Etiology and Pathogenesis

In North America and Europe, the majority of cases of myocarditis probably result from viral infection. Many viruses have been associated with myocarditis (Box 22-1). Initial serologic studies suggested that enteroviruses, such as coxsackie B, are common causes of viral myocarditis. However, the application of direct molecular techniques to endomyocardial biopsy specimens, and perhaps changing epidemiology, has led to increasing recognition of adenoviruses, parvovirus, and hepatitis C as etiologic agents. In HIV infection, there is often evidence of myocarditis when cardiac decompensation occurs, although it is unclear whether HIV or opportunistic infections are responsible.

The molecular mechanisms of myocardial injury in viral myocarditis remain incompletely understood. The initial phases of injury probably depend on viral attachment to myocytes and direct cell damage by the virus, resulting in myocyte necrosis. The finding of a common membrane receptor for adenoviruses and coxsackieviruses supports this hypothesis and the preponderance of these viruses as causative agents. Following the initial injury, host immune response to the virus probably has an important role in myocardial injury. Animal models have shown that after the initial phase of entry and proliferation of the virus in the myocyte cytoplasm, inflammatory cells (including natural killer cells and macrophages) infiltrate with subsequent release of proinflammatory cytokines. T lymphocytes are activated through classic cell-mediated immunity. Cytotoxic T cells recognize viral protein fragments on the cell surface in a major histocompatibility complex-restricted manner. Molecular mimicry can occur when antigens intrinsic to the myocyte cross-react with viral peptides, inducing persistent T-cell activation. Cytokines, including tumor necrosis factor, interleukin (IL)-1, IL-2, and interferon γ have been identified as important mediators of chronic inflammatory disease.
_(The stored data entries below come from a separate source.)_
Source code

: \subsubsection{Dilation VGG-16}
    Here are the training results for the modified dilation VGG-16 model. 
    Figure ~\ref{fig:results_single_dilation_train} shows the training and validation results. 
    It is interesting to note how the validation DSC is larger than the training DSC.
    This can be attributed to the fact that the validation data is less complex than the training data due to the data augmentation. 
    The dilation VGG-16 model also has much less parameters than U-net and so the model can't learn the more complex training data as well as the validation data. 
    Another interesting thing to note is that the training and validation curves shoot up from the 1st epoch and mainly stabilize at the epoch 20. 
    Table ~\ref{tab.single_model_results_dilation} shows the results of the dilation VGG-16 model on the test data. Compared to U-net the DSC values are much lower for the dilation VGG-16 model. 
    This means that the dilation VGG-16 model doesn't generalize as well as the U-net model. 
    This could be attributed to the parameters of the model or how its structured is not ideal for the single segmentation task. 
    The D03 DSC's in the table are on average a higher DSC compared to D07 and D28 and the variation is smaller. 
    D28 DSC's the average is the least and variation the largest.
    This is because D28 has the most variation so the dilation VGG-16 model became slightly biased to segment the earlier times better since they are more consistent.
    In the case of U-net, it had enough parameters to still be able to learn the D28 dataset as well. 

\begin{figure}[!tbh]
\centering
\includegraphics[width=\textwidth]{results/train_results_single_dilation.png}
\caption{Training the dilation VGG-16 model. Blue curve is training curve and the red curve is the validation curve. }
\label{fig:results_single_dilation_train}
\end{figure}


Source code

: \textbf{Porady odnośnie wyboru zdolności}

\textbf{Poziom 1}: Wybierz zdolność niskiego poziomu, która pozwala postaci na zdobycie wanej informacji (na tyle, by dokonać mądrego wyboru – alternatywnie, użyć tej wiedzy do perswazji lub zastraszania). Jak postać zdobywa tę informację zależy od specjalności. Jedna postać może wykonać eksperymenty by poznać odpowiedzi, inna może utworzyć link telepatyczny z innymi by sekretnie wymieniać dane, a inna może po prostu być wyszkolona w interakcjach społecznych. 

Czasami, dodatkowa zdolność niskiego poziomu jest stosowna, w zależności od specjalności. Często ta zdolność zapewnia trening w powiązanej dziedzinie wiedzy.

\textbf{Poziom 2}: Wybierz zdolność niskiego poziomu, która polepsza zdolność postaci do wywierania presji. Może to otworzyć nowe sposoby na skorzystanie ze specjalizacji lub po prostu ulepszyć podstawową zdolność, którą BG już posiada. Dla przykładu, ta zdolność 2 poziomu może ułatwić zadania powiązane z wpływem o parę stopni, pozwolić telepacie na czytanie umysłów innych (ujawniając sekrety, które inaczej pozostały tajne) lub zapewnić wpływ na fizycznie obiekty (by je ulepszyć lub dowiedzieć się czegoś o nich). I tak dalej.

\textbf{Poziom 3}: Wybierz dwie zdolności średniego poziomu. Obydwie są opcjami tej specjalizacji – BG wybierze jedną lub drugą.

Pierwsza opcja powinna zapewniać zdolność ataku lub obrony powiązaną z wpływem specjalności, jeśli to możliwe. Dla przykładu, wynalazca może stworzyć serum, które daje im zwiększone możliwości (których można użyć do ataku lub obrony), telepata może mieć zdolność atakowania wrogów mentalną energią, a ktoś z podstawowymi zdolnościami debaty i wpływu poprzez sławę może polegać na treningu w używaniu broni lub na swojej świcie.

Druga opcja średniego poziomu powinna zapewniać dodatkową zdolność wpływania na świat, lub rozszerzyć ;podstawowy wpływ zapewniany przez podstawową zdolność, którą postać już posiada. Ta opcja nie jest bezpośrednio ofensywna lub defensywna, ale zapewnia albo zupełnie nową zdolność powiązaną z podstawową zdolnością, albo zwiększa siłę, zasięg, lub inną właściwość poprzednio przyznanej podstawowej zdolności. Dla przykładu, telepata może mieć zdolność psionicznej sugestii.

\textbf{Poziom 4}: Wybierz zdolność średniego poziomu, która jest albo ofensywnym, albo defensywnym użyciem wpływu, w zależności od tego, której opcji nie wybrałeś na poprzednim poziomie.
These cytokines can cause myocyte damage, resulting in fewer contractile units with a resulting worsening of systolic function. Autoantibodies to myocyte components are often found in patients with myocarditis, although most studies measuring autoantibody levels were in patients with idiopathic dilated cardiomyopathy. Even so, it is likely that cellular immunity has more of a role in the pathogenesis of myocarditis than does humoral immunity.

Rarely, bacterial infections, through spread from endogenous sources (Fig. 22-1), can produce focal or diffuse myopericarditis. One of the earliest recognized causes of myocarditis was diphtheria. Up to 20% of diphtheria patients have cardiac involvement, and myocarditis is the leading cause of death with this infection. The toxin produced by the diphtheria bacillus injures myocardial cells (Fig. 22-2). In South and Central America, the most common cause of infectious myocarditis is the protozoan Trypanosoma cruzi—the causative agent of Chagas’ disease.

Figure 22-1 Septic myocarditis and myopericarditis.

Figure 22-2 Diphtheritic and viral myocarditis.

Sarcoidosis, a systemic granulomatous disorder of unknown etiology, involves the myocardium in at least 20% of cases. Cardiac involvement ranges from a few scattered lesions to extensive involvement (Fig. 22-3). As a result, endomyocardial biopsy may be diagnostic but is frequently unreliable in confirming myocarditis. Giant cell myocarditis is a rare but highly lethal form of myocarditis of suspected immune or autoimmune etiology that may be associated with other inflammatory conditions such as Crohn’s disease. Although the cumulative studies on immunosuppressive therapy for myocarditis are not positive (see below), the above causes of myocarditis do often respond to immunosuppression. Peripartum cardiomyopathy has been associated with a greater than 50% rate of myocarditis on endomyocardial biopsy, although the etiology remains unknown.